Pilsner beers are the king, as the first Pilsner was invented in a small town called Plzen (Pilsen) which is about a 2 hour train ride from Prague. Due to national pride, proximity, and cost, the Pilsner has dominated since its inception hundreds of years ago. Having said that, the craft brewery scene is alive and well here, not only experimenting with different types of Pilsners, but all other classifications from IPAs to amber ales to double IPAs to Stouts to Porters, etc. Alcohol content is not an important concept here, as beers instead report “Degrees Plato” which is a measure more reflective of the color, flavors, and aromas of the beer. It is referred to as the ‘size’ of the beer. A conversion for us canadians, is that the alcohol content will fall around 40% of the degrees plato. For example, a beer listed at 10 degrees, will have a content of about 4% alcohol.

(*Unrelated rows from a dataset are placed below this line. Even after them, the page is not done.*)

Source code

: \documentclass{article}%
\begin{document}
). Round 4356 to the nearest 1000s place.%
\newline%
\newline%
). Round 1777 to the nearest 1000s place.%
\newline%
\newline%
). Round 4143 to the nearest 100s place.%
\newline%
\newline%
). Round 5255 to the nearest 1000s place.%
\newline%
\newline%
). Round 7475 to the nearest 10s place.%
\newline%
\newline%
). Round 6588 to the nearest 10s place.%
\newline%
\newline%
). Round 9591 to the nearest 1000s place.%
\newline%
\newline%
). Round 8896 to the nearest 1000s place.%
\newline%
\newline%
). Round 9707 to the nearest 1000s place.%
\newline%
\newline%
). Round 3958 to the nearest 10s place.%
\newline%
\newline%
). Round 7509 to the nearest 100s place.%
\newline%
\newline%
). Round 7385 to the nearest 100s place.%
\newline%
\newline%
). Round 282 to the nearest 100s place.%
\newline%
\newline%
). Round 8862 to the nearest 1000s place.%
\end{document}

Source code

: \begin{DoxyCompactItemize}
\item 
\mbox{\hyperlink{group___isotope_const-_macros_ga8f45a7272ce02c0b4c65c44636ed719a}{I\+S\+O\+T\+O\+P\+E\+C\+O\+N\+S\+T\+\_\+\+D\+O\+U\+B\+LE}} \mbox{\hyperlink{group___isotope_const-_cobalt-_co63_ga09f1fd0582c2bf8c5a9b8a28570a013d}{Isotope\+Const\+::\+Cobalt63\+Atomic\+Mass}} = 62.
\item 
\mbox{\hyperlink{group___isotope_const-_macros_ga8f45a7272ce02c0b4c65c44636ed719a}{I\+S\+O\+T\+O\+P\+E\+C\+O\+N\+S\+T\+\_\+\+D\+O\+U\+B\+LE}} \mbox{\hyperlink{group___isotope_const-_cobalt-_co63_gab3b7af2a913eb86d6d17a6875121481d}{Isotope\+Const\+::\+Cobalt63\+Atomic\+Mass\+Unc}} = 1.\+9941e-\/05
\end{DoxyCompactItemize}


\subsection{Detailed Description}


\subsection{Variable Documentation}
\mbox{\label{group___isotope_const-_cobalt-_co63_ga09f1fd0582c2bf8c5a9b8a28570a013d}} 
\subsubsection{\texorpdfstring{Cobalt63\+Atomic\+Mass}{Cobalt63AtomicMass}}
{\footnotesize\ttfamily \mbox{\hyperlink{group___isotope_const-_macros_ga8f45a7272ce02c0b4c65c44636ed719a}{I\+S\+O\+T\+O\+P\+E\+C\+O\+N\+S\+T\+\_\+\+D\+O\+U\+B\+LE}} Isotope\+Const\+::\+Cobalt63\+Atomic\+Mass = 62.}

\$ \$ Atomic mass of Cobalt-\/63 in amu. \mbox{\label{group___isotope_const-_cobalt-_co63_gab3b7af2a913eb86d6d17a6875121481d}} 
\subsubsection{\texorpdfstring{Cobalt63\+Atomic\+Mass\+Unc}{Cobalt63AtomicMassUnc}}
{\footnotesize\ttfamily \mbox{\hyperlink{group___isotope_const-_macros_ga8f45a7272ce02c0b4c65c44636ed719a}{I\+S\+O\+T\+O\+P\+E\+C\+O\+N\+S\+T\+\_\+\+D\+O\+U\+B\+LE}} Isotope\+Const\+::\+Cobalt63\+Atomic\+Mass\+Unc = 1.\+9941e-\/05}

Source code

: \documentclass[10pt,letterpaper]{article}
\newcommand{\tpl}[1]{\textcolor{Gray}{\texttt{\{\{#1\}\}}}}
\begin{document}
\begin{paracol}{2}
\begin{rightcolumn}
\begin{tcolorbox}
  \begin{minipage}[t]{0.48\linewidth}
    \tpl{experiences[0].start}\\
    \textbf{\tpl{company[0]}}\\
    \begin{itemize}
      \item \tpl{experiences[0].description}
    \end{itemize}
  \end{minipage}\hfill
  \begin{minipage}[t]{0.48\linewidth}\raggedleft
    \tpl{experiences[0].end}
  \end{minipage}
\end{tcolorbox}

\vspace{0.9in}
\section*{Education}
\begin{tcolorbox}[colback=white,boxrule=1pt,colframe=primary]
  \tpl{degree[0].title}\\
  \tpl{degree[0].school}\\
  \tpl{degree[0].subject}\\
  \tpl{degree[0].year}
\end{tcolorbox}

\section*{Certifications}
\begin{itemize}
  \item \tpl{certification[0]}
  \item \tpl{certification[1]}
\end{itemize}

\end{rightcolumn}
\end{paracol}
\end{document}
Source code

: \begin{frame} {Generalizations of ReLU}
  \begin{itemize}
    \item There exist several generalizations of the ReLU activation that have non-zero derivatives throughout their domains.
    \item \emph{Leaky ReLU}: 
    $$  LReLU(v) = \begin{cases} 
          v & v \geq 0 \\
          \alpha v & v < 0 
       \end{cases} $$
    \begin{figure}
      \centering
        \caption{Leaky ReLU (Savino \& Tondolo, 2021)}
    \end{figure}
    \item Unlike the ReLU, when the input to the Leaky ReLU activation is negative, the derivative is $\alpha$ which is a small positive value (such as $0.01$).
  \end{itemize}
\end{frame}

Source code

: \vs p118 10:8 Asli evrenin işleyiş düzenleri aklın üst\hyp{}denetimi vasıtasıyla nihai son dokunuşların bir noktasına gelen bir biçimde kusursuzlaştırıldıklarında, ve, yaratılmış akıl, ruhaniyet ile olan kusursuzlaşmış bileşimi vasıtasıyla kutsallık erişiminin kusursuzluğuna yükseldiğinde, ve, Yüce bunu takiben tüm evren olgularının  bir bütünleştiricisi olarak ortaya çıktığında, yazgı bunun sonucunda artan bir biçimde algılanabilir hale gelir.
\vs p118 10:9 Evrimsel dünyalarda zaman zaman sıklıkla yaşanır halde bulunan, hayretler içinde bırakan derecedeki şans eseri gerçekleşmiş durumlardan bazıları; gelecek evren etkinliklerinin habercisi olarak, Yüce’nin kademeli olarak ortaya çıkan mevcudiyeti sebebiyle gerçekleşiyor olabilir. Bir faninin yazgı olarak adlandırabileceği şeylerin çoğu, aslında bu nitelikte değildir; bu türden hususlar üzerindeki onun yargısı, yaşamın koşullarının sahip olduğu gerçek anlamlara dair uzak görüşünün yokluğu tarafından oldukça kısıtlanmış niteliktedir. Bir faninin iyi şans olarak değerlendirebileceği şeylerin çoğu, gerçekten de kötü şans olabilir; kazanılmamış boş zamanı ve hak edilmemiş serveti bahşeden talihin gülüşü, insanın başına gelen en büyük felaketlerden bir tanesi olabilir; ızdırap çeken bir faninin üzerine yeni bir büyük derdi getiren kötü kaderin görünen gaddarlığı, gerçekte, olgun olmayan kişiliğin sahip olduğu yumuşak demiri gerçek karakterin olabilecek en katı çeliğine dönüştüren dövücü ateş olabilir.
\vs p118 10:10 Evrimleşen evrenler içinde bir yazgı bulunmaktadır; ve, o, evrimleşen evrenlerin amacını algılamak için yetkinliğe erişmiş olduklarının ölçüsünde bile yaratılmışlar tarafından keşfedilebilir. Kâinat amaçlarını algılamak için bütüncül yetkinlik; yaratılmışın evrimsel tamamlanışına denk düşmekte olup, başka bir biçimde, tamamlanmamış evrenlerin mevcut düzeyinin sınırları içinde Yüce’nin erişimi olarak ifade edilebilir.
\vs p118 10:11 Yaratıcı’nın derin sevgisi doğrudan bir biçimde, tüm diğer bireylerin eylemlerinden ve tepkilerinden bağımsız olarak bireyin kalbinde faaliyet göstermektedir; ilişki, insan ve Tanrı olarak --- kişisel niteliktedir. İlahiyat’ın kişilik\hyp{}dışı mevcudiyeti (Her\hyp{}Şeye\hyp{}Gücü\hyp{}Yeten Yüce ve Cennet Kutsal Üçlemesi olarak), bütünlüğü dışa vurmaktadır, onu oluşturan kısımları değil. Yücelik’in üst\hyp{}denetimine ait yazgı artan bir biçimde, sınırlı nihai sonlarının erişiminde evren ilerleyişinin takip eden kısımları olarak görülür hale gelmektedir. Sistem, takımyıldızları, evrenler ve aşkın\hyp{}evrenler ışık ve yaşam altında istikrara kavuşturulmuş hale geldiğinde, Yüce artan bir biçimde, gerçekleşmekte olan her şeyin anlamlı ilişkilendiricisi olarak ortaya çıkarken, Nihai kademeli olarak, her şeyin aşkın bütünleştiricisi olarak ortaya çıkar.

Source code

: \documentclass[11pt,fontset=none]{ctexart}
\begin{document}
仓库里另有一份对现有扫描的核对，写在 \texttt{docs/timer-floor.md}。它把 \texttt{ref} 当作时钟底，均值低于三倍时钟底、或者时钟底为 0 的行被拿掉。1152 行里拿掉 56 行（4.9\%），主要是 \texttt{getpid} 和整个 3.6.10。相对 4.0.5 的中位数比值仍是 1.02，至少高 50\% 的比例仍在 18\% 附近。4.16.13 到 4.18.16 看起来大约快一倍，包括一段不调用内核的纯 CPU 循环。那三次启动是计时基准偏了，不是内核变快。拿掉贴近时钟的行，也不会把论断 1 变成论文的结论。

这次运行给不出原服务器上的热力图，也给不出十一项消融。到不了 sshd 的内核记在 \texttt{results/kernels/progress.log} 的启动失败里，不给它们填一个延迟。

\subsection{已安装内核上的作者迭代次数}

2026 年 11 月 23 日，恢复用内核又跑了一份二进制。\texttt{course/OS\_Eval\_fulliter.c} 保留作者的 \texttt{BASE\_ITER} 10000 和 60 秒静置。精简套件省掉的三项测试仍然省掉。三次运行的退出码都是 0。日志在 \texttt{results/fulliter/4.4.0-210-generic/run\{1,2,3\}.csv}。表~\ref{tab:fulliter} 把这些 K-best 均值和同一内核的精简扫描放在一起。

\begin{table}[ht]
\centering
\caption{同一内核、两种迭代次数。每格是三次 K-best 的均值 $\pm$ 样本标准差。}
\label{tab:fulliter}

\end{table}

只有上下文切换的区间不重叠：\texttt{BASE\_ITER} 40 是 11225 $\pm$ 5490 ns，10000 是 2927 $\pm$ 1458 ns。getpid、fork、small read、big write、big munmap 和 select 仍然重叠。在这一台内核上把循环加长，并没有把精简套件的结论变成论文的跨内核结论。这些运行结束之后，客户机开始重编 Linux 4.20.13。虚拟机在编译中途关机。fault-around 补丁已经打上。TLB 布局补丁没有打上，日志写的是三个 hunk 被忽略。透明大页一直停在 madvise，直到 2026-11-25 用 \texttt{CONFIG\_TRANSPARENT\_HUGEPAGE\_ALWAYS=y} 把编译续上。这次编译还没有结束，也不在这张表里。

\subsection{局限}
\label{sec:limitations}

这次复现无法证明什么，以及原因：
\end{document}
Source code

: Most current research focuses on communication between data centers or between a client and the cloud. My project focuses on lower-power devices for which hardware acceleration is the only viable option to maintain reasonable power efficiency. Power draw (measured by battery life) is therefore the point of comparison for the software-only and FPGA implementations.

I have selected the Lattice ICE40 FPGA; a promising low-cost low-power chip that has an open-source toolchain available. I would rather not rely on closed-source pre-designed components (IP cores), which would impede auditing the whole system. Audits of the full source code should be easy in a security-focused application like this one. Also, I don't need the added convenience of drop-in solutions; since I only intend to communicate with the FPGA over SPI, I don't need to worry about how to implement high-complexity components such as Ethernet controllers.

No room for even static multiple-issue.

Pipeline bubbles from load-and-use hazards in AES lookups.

Another interesting point, is that the goal in pouring a good Czech beer is to have as much foam as possible. Sitting at the bar enjoying my first Czech beer experience, I was shaking my head when the bartender handed me a glass which was over a third full of foam. Here I am thinking I am a beer veteran and know how to pour a beer, but its a whole different world with true Pilsners. The foam is thick and tasty, often referred to as the “milk” of the beer, and is a key aspect of a good beer. FYI: The foam is delicious.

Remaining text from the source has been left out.